• _WHAT NEEDS TO BE DONE_
Copy all the entries below exactly, but not the pictures.

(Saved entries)

========================================================================

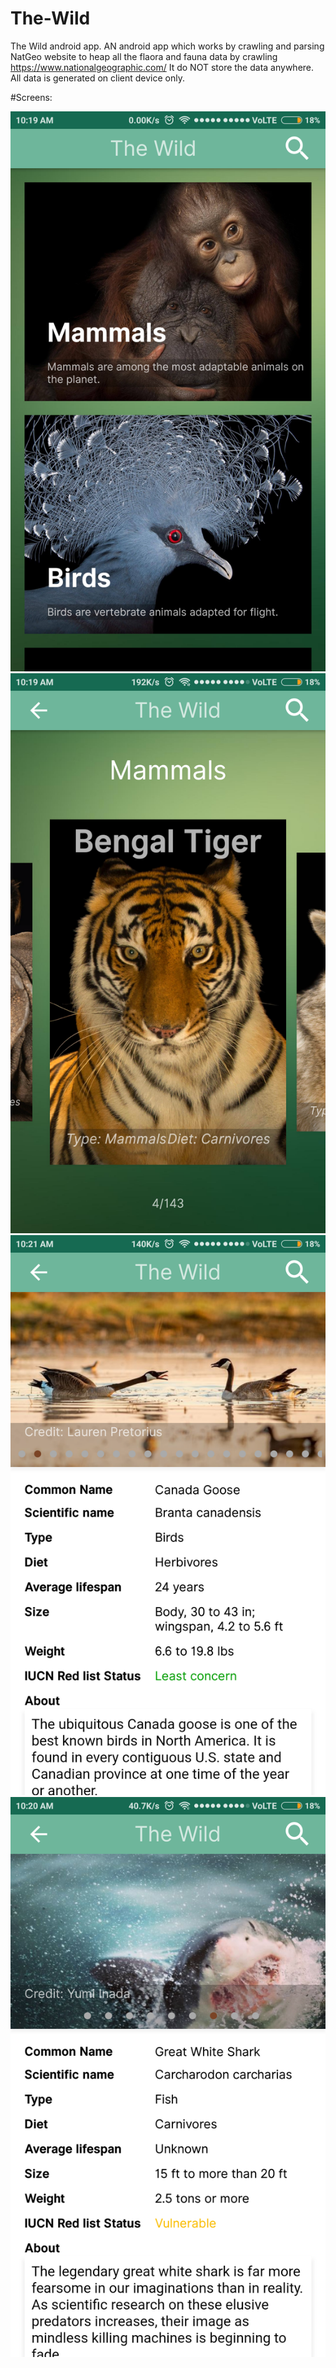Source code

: # The-Wild
The Wild android app. AN android app which works by crawling and parsing NatGeo website to heap all the flaora and fauna data by crawling https://www.nationalgeographic.com/
It do NOT store the data anywhere. All data is generated on client device only.


#Screens:

![alt text](https://raw.githubusercontent.com/PrabhuVinod/The-Wild/master/Resources/Screens/Screenshot_2018-06-02-10-19-13-870_com.prabhu.thewild.png)
![alt text](https://raw.githubusercontent.com/PrabhuVinod/The-Wild/master/Resources/Screens/Screenshot_2018-06-02-10-19-42-000_com.prabhu.thewild.png)
![alt text](https://github.com/PrabhuVinod/The-Wild/blob/master/Resources/Screens/Screenshot_2018-06-02-10-21-51-702_com.prabhu.thewild.png)
![alt text](https://github.com/PrabhuVinod/The-Wild/blob/master/Resources/Screens/Screenshot_2018-06-02-10-20-31-730_com.prabhu.thewild.png)
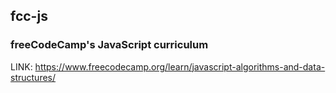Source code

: ## fcc-js
### freeCodeCamp's JavaScript curriculum

LINK: https://www.freecodecamp.org/learn/javascript-algorithms-and-data-structures/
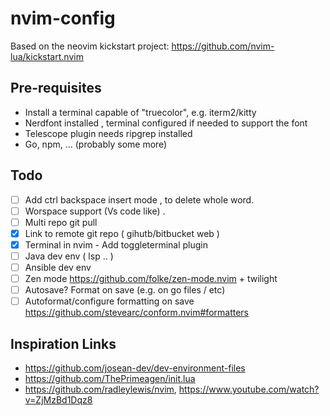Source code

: # nvim-config

Based on the neovim kickstart project: https://github.com/nvim-lua/kickstart.nvim

## Pre-requisites

- Install a terminal capable of "truecolor", e.g. iterm2/kitty
- Nerdfont installed , terminal configured if needed to support the font
- Telescope plugin needs ripgrep installed
- Go, npm, ... (probably some more)

## Todo

- [ ] Add ctrl backspace insert mode , to delete whole word.
- [ ] Worspace support (Vs code like) .
- [ ] Multi repo git pull
- [x] Link to remote git repo ( gihutb/bitbucket web )
- [x] Terminal in nvim - Add toggleterminal plugin
- [ ] Java dev env ( lsp .. )
- [ ] Ansible dev env
- [ ] Zen mode https://github.com/folke/zen-mode.nvim + twilight
- [ ] Autosave? Format on save (e.g. on go files / etc)
- [ ] Autoformat/configure formatting on save https://github.com/stevearc/conform.nvim#formatters

## Inspiration Links

- https://github.com/josean-dev/dev-environment-files
- https://github.com/ThePrimeagen/init.lua
- https://github.com/radleylewis/nvim, https://www.youtube.com/watch?v=ZjMzBd1Dqz8
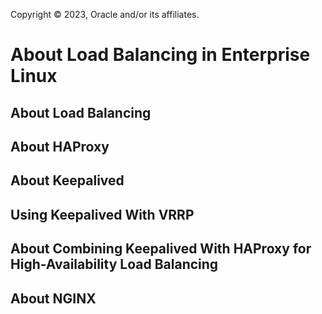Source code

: Copyright © 2023, Oracle and/or its affiliates.

# About Load Balancing in Enterprise Linux

## About Load Balancing

## About HAProxy

## About Keepalived

## Using Keepalived With VRRP

## About Combining Keepalived With HAProxy for High-Availability Load Balancing

## About NGINX

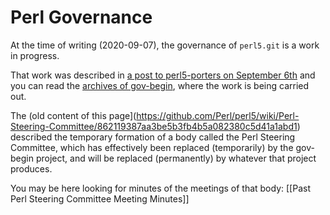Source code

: # Perl Governance

At the time of writing (2020-09-07), the governance of `perl5.git` is a work in progress.

That work was described in [a post to perl5-porters on September 6th](https://markmail.org/message/qbeuuav4qprwdvk7) and you can read the [archives of gov-begin](https://perl.topicbox.com/groups/gov-begin), where the work is being carried out.

The (old content of this page](https://github.com/Perl/perl5/wiki/Perl-Steering-Committee/862119387aa3be5b3fb4b5a082380c5d41a1abd1) described the temporary formation of a body called the Perl Steering Committee, which has effectively been replaced (temporarily) by the gov-begin project, and will be replaced (permanently) by whatever that project produces.

You may be here looking for minutes of the meetings of that body: [[Past Perl Steering Committee Meeting Minutes]]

========================================================================

• _RESULT BELOW_
Source code

: # The-Wild
The Wild android app. AN android app which works by crawling and parsing NatGeo website to heap all the flaora and fauna data by crawling https://www.nationalgeographic.com/
It do NOT store the data anywhere. All data is generated on client device only.


#Screens:

![alt text](https://raw.githubusercontent.com/PrabhuVinod/The-Wild/master/Resources/Screens/Screenshot_2018-06-02-10-19-13-870_com.prabhu.thewild.png)
![alt text](https://raw.githubusercontent.com/PrabhuVinod/The-Wild/master/Resources/Screens/Screenshot_2018-06-02-10-19-42-000_com.prabhu.thewild.png)
![alt text](https://github.com/PrabhuVinod/The-Wild/blob/master/Resources/Screens/Screenshot_2018-06-02-10-21-51-702_com.prabhu.thewild.png)
![alt text](https://github.com/PrabhuVinod/The-Wild/blob/master/Resources/Screens/Screenshot_2018-06-02-10-20-31-730_com.prabhu.thewild.png)
Source code

: ## fcc-js
### freeCodeCamp's JavaScript curriculum

LINK: https://www.freecodecamp.org/learn/javascript-algorithms-and-data-structures/
Source code

: # nvim-config

Based on the neovim kickstart project: https://github.com/nvim-lua/kickstart.nvim

## Pre-requisites

- Install a terminal capable of "truecolor", e.g. iterm2/kitty
- Nerdfont installed , terminal configured if needed to support the font
- Telescope plugin needs ripgrep installed
- Go, npm, ... (probably some more)

## Todo

- [ ] Add ctrl backspace insert mode , to delete whole word.
- [ ] Worspace support (Vs code like) .
- [ ] Multi repo git pull
- [x] Link to remote git repo ( gihutb/bitbucket web )
- [x] Terminal in nvim - Add toggleterminal plugin
- [ ] Java dev env ( lsp .. )
- [ ] Ansible dev env
- [ ] Zen mode https://github.com/folke/zen-mode.nvim + twilight
- [ ] Autosave? Format on save (e.g. on go files / etc)
- [ ] Autoformat/configure formatting on save https://github.com/stevearc/conform.nvim#formatters

## Inspiration Links

- https://github.com/josean-dev/dev-environment-files
- https://github.com/ThePrimeagen/init.lua
- https://github.com/radleylewis/nvim, https://www.youtube.com/watch?v=ZjMzBd1Dqz8
Source code

: Copyright © 2023, Oracle and/or its affiliates.

# About Load Balancing in Enterprise Linux

## About Load Balancing

## About HAProxy

## About Keepalived

## Using Keepalived With VRRP

## About Combining Keepalived With HAProxy for High-Availability Load Balancing

## About NGINX

Source code

: # Perl Governance

At the time of writing (2020-09-07), the governance of `perl5.git` is a work in progress.

That work was described in [a post to perl5-porters on September 6th](https://markmail.org/message/qbeuuav4qprwdvk7) and you can read the [archives of gov-begin](https://perl.topicbox.com/groups/gov-begin), where the work is being carried out.

The (old content of this page](https://github.com/Perl/perl5/wiki/Perl-Steering-Committee/862119387aa3be5b3fb4b5a082380c5d41a1abd1) described the temporary formation of a body called the Perl Steering Committee, which has effectively been replaced (temporarily) by the gov-begin project, and will be replaced (permanently) by whatever that project produces.

You may be here looking for minutes of the meetings of that body: [[Past Perl Steering Committee Meeting Minutes]]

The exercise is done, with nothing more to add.